Best of Paris
Louvre Museum Paris: The Complete First-Time Visitor Guide
The Louvre is the world's most visited museum and one of the most overwhelming — 380,000 works across 72,735 square metres of galleries that could absorb weeks of sustained attention, housed in a former royal palace whose architecture is itself a work of art. A first visit requires radical curation: the three absolute must-sees are the Mona Lisa (Room 711, Denon Wing, surrounded by crowds — visit at opening or during the 9pm Wednesday/Friday late openings), the Venus de Milo (Room 16, Sully Wing, far less crowded), and the Winged Victory of Samothrace (top of the Denon Wing staircase — the greatest display of a sculpture anywhere in the world).

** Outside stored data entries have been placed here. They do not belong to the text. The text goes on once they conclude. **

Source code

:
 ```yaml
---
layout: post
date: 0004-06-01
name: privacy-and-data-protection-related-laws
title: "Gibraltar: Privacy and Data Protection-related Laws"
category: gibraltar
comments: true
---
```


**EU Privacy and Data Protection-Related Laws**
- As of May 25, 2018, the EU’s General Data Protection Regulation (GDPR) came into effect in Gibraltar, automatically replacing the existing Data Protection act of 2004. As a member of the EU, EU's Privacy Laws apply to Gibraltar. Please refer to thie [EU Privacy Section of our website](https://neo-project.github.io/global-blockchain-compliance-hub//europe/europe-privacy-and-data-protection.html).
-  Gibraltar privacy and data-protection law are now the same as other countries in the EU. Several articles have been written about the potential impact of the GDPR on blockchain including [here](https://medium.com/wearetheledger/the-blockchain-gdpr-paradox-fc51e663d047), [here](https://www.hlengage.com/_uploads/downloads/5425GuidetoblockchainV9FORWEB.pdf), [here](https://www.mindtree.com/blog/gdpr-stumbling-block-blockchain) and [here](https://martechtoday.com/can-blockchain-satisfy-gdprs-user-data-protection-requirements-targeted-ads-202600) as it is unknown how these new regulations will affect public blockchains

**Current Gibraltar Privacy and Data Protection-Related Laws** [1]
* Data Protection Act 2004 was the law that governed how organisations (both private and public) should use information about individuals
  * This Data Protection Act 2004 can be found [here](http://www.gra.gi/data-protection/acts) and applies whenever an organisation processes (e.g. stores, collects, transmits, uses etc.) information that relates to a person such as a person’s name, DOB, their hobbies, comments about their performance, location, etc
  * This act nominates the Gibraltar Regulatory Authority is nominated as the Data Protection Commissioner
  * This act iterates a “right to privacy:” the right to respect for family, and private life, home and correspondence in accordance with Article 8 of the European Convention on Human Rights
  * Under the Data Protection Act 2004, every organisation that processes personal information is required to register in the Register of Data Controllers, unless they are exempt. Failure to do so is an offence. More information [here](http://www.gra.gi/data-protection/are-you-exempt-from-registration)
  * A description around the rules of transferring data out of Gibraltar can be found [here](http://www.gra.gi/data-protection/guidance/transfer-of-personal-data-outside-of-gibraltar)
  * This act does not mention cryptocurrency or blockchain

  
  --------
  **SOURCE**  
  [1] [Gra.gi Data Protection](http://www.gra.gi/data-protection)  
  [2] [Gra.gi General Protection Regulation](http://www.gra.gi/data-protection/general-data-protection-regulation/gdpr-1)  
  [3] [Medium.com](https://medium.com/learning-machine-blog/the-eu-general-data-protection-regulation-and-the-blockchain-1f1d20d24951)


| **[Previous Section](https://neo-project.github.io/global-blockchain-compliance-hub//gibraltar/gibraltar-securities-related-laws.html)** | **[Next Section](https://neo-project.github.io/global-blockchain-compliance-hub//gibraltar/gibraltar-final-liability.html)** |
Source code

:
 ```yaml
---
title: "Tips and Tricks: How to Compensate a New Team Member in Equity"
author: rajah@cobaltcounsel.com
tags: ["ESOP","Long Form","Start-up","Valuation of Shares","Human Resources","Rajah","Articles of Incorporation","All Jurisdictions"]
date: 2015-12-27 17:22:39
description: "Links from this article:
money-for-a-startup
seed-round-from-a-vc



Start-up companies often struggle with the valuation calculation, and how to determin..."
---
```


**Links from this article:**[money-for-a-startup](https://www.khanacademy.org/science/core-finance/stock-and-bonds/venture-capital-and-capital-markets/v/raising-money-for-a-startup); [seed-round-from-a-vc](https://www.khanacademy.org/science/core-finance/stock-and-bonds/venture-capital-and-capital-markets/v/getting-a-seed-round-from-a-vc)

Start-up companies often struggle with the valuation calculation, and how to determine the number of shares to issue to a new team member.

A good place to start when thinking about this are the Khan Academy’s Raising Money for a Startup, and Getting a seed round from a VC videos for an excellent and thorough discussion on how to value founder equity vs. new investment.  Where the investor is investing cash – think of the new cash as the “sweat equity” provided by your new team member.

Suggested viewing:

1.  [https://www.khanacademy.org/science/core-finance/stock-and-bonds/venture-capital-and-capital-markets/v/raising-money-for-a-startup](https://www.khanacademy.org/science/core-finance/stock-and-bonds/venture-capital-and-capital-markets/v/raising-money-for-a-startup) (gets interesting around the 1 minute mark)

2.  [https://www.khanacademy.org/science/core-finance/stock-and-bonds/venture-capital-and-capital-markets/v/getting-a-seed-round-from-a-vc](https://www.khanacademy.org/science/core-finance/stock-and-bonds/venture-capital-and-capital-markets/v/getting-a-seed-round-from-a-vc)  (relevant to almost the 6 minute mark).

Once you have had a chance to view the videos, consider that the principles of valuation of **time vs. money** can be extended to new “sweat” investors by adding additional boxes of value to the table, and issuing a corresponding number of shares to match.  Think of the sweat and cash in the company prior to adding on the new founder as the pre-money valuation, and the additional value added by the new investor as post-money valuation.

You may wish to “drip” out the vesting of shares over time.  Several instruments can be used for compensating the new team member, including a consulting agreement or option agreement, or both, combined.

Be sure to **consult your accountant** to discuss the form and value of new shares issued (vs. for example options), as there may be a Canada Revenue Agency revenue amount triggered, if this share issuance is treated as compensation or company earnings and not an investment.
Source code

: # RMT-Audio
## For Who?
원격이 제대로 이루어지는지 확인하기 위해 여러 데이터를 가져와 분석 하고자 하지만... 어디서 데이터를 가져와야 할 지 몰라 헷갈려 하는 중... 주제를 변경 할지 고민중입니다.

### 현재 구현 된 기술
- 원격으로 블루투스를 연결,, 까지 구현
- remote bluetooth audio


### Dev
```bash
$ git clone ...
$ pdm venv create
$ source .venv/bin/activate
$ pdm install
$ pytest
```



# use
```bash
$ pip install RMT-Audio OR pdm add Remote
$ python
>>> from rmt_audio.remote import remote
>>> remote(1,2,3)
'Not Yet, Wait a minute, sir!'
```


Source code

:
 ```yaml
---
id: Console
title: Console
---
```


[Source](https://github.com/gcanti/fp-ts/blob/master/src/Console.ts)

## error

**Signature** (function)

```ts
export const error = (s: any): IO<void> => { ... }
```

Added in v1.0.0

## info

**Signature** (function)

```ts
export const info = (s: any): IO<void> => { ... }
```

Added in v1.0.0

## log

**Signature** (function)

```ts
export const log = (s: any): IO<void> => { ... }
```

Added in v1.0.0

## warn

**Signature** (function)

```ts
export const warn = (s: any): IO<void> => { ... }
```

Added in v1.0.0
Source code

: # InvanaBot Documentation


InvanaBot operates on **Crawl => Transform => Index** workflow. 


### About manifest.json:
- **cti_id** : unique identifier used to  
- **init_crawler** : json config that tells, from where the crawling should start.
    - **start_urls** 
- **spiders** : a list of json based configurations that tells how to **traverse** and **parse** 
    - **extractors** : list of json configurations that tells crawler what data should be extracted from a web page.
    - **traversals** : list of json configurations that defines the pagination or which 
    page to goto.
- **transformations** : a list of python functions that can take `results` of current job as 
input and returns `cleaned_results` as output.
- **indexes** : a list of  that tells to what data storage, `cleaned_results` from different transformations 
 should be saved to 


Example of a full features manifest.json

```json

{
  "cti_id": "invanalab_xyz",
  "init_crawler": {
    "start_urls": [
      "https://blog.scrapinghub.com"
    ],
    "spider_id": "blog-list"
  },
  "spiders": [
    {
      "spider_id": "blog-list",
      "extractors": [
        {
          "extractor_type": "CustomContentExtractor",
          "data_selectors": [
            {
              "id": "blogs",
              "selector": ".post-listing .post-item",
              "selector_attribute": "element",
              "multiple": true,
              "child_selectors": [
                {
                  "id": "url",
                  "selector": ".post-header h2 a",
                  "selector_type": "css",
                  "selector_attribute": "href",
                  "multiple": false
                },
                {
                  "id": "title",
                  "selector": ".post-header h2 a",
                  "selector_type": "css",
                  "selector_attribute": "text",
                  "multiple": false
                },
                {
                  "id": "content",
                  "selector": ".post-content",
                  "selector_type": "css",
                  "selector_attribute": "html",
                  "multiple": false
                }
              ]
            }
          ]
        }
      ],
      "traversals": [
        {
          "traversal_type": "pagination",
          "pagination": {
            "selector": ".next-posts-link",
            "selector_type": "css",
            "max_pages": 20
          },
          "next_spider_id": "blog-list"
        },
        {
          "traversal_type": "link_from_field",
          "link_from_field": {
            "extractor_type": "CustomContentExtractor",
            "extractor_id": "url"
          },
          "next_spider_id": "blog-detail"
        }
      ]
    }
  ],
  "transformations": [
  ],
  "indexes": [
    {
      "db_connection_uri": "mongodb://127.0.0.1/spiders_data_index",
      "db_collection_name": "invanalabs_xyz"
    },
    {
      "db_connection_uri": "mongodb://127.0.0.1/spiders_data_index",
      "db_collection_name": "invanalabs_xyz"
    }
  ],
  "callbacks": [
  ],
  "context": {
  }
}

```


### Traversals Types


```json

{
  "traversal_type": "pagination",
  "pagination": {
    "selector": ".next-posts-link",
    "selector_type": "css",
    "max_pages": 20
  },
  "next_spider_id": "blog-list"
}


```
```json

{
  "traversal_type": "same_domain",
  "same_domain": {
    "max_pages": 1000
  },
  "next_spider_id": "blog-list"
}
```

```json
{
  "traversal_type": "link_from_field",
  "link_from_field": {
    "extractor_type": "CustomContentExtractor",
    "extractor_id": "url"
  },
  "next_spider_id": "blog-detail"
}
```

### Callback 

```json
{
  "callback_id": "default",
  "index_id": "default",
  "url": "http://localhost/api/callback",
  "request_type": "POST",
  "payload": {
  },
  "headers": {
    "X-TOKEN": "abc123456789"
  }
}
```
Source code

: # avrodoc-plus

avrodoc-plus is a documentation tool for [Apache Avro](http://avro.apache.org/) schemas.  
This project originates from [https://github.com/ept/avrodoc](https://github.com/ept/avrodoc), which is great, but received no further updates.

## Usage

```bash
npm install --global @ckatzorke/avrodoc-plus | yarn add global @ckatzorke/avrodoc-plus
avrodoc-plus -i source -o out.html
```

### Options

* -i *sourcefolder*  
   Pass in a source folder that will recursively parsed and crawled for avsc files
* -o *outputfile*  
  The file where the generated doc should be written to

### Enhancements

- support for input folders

The Dutch and Flemish galleries (Vermeer's The Lacemaker, Rembrandt's Bathsheba) and the ancient Egyptian antiquities (second largest collection in the world after Cairo) are often overlooked. Buy timed-entry tickets online — the Louvre does not issue same-day tickets at the door, and the I.M. Pei glass pyramid entrance queues without pre-booking can exceed 2 hours. The Richelieu Wing is consistently less crowded than Denon. The last 90 minutes before closing are the least crowded in the entire day.